[Source data]
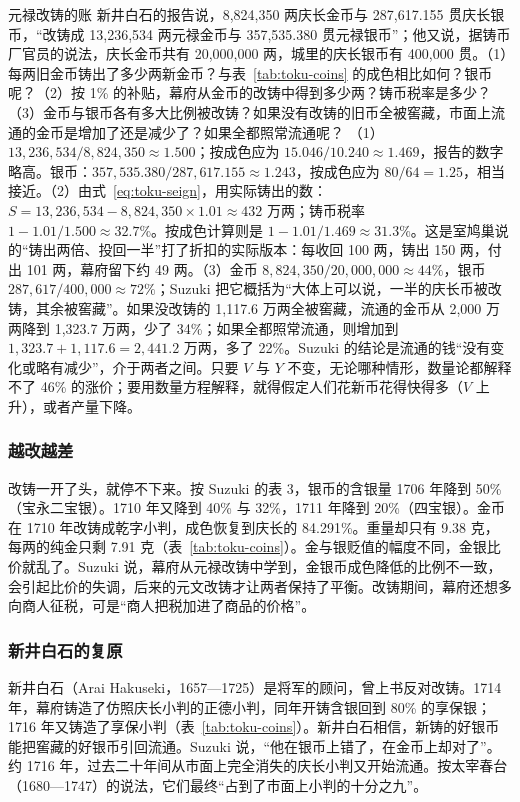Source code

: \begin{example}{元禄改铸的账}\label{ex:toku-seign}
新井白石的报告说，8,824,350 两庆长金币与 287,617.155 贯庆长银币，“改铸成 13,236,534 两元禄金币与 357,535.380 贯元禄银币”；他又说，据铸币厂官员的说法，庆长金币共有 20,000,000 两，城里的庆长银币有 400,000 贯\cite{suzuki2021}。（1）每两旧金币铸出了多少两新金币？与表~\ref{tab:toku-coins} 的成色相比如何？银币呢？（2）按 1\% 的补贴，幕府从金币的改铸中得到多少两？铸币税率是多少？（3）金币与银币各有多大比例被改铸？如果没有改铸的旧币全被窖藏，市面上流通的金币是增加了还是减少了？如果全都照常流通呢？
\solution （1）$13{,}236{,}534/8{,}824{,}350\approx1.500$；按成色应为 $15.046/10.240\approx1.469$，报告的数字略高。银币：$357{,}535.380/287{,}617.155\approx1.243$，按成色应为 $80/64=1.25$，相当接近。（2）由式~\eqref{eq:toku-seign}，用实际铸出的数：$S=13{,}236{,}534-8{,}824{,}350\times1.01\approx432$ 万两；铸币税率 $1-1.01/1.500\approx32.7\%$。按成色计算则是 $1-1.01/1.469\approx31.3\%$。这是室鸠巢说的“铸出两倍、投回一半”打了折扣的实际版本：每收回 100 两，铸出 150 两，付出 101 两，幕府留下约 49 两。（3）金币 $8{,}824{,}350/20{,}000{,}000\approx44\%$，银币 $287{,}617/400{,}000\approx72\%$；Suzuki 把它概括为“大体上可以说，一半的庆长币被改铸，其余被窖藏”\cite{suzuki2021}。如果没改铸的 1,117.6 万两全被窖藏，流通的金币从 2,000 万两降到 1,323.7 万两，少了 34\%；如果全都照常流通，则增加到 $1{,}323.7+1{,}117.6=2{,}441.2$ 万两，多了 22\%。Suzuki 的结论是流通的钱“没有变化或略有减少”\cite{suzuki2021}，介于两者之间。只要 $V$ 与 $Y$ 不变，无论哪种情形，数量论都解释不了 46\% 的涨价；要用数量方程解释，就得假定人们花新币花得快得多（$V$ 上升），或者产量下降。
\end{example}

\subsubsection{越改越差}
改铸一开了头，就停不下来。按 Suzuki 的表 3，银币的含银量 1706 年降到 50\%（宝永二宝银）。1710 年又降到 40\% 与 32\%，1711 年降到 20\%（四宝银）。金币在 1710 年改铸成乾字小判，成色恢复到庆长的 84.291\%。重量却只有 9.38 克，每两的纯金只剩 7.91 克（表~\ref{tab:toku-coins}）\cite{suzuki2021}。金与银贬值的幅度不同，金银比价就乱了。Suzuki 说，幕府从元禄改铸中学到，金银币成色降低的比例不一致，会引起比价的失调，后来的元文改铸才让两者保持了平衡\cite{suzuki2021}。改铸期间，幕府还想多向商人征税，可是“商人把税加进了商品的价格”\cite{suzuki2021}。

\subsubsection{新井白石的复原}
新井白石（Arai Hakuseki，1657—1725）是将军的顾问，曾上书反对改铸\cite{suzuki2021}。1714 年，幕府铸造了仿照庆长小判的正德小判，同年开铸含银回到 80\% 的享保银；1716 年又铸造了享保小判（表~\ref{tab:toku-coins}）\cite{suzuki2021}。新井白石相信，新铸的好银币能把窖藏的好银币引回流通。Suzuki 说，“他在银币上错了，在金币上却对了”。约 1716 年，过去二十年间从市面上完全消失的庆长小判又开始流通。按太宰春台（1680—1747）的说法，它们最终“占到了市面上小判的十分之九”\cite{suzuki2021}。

▶ TASK DETAILS: The entries above should be retyped exactly, minus any pictures.

▶ OUTPUT:
Source code

: \begin{example}{元禄改铸的账}\label{ex:toku-seign}
新井白石的报告说，8,824,350 两庆长金币与 287,617.155 贯庆长银币，“改铸成 13,236,534 两元禄金币与 357,535.380 贯元禄银币”；他又说，据铸币厂官员的说法，庆长金币共有 20,000,000 两，城里的庆长银币有 400,000 贯\cite{suzuki2021}。（1）每两旧金币铸出了多少两新金币？与表~\ref{tab:toku-coins} 的成色相比如何？银币呢？（2）按 1\% 的补贴，幕府从金币的改铸中得到多少两？铸币税率是多少？（3）金币与银币各有多大比例被改铸？如果没有改铸的旧币全被窖藏，市面上流通的金币是增加了还是减少了？如果全都照常流通呢？
\solution （1）$13{,}236{,}534/8{,}824{,}350\approx1.500$；按成色应为 $15.046/10.240\approx1.469$，报告的数字略高。银币：$357{,}535.380/287{,}617.155\approx1.243$，按成色应为 $80/64=1.25$，相当接近。（2）由式~\eqref{eq:toku-seign}，用实际铸出的数：$S=13{,}236{,}534-8{,}824{,}350\times1.01\approx432$ 万两；铸币税率 $1-1.01/1.500\approx32.7\%$。按成色计算则是 $1-1.01/1.469\approx31.3\%$。这是室鸠巢说的“铸出两倍、投回一半”打了折扣的实际版本：每收回 100 两，铸出 150 两，付出 101 两，幕府留下约 49 两。（3）金币 $8{,}824{,}350/20{,}000{,}000\approx44\%$，银币 $287{,}617/400{,}000\approx72\%$；Suzuki 把它概括为“大体上可以说，一半的庆长币被改铸，其余被窖藏”\cite{suzuki2021}。如果没改铸的 1,117.6 万两全被窖藏，流通的金币从 2,000 万两降到 1,323.7 万两，少了 34\%；如果全都照常流通，则增加到 $1{,}323.7+1{,}117.6=2{,}441.2$ 万两，多了 22\%。Suzuki 的结论是流通的钱“没有变化或略有减少”\cite{suzuki2021}，介于两者之间。只要 $V$ 与 $Y$ 不变，无论哪种情形，数量论都解释不了 46\% 的涨价；要用数量方程解释，就得假定人们花新币花得快得多（$V$ 上升），或者产量下降。
\end{example}

\subsubsection{越改越差}
改铸一开了头，就停不下来。按 Suzuki 的表 3，银币的含银量 1706 年降到 50\%（宝永二宝银）。1710 年又降到 40\% 与 32\%，1711 年降到 20\%（四宝银）。金币在 1710 年改铸成乾字小判，成色恢复到庆长的 84.291\%。重量却只有 9.38 克，每两的纯金只剩 7.91 克（表~\ref{tab:toku-coins}）\cite{suzuki2021}。金与银贬值的幅度不同，金银比价就乱了。Suzuki 说，幕府从元禄改铸中学到，金银币成色降低的比例不一致，会引起比价的失调，后来的元文改铸才让两者保持了平衡\cite{suzuki2021}。改铸期间，幕府还想多向商人征税，可是“商人把税加进了商品的价格”\cite{suzuki2021}。

\subsubsection{新井白石的复原}
新井白石（Arai Hakuseki，1657—1725）是将军的顾问，曾上书反对改铸\cite{suzuki2021}。1714 年，幕府铸造了仿照庆长小判的正德小判，同年开铸含银回到 80\% 的享保银；1716 年又铸造了享保小判（表~\ref{tab:toku-coins}）\cite{suzuki2021}。新井白石相信，新铸的好银币能把窖藏的好银币引回流通。Suzuki 说，“他在银币上错了，在金币上却对了”。约 1716 年，过去二十年间从市面上完全消失的庆长小判又开始流通。按太宰春台（1680—1747）的说法，它们最终“占到了市面上小判的十分之九”\cite{suzuki2021}。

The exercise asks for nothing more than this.